Нигдеев открыл глаза, и Юрка с испуганно-виноватым видом спрятал ключ за спиной. Все тело ломило; ободранные ладони горели огнем. Нигдеев тяжело приподнялся на локте, огляделся и понял, что ничего не изменилось. Мертвый штиль. Непроницаемый туман. Мокрые камни, врезающиеся в задницу. Голая веточка березы, протянутая из ниоткуда.
— Как ты думаешь, сколько времени? — спросил Юрка. — Я вроде недавно вернулся — а вроде и давно, не пойму никак. А то я, знаешь, Ленку обещал в кино сводить, сказал, буду как штык…
Нигдеев пожал плечами, и Юрка, обиженно оттопырив губу, поднес ключ к камню. Отпустил. Звяк. Оторвал. Отпустил. Звяк. Звяк.
Что-то дотронулось до лица Нигдеева. Что-то скользнуло сквозь волосы, коснулось мочки уха, невнятно зашептало прямо в голове. Почти беззвучно присвистнуло.
Юрка сжал в кулаке ключ, с силой втянул в себя воздух и ошалело завертел башкой.
— Растаскивает! — сдавленно крикнул он. — Глянь, Шурик, растаскивает!

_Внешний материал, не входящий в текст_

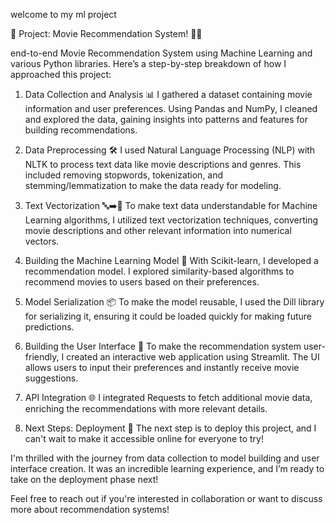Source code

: welcome to my ml project 

🚀 Project: Movie Recommendation System! 🎥✨

end-to-end Movie Recommendation System using Machine Learning and various Python libraries. Here’s a step-by-step breakdown of how I approached this project:

1. Data Collection and Analysis 📊
I gathered a dataset containing movie information and user preferences. Using Pandas and NumPy, I cleaned and explored the data, gaining insights into patterns and features for building recommendations.

2. Data Preprocessing 🛠️
I used Natural Language Processing (NLP) with NLTK to process text data like movie descriptions and genres. This included removing stopwords, tokenization, and stemming/lemmatization to make the data ready for modeling.

3. Text Vectorization 🔤➡️🔢
To make text data understandable for Machine Learning algorithms, I utilized text vectorization techniques, converting movie descriptions and other relevant information into numerical vectors.

4. Building the Machine Learning Model 🤖
With Scikit-learn, I developed a recommendation model. I explored similarity-based algorithms to recommend movies to users based on their preferences.

5. Model Serialization 📦
To make the model reusable, I used the Dill library for serializing it, ensuring it could be loaded quickly for making future predictions.

6. Building the User Interface 🎨
To make the recommendation system user-friendly, I created an interactive web application using Streamlit. The UI allows users to input their preferences and instantly receive movie suggestions.

7. API Integration 🌐
I integrated Requests to fetch additional movie data, enriching the recommendations with more relevant details.

8. Next Steps: Deployment 🚀
The next step is to deploy this project, and I can't wait to make it accessible online for everyone to try!

I'm thrilled with the journey from data collection to model building and user interface creation. It was an incredible learning experience, and I’m ready to take on the deployment phase next!

Feel free to reach out if you're interested in collaboration or want to discuss more about recommendation systems!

Белое вокруг — серело, темнело, становилось прозрачным, как таящий снег. Белое — нет, уже жемчужно-серое, неуловимо-розоватое, закатное — шевелилось, извивалось и распадалось на безобидные клочки. Покряхтывая и опираясь о камни — одними пальцами, чтоб не задевать ободранные ладони, — Нигдеев сел, а потом — встал, кренясь влево. Осторожно перенес вес на правую ногу. Колено отозвалось болью — но не так чтобы сильной, вполне терпимой. Нигдеев выпрямился, и в лицо ему ударил мокрый ветер, играючи хлестнул холодной моросью по глазам.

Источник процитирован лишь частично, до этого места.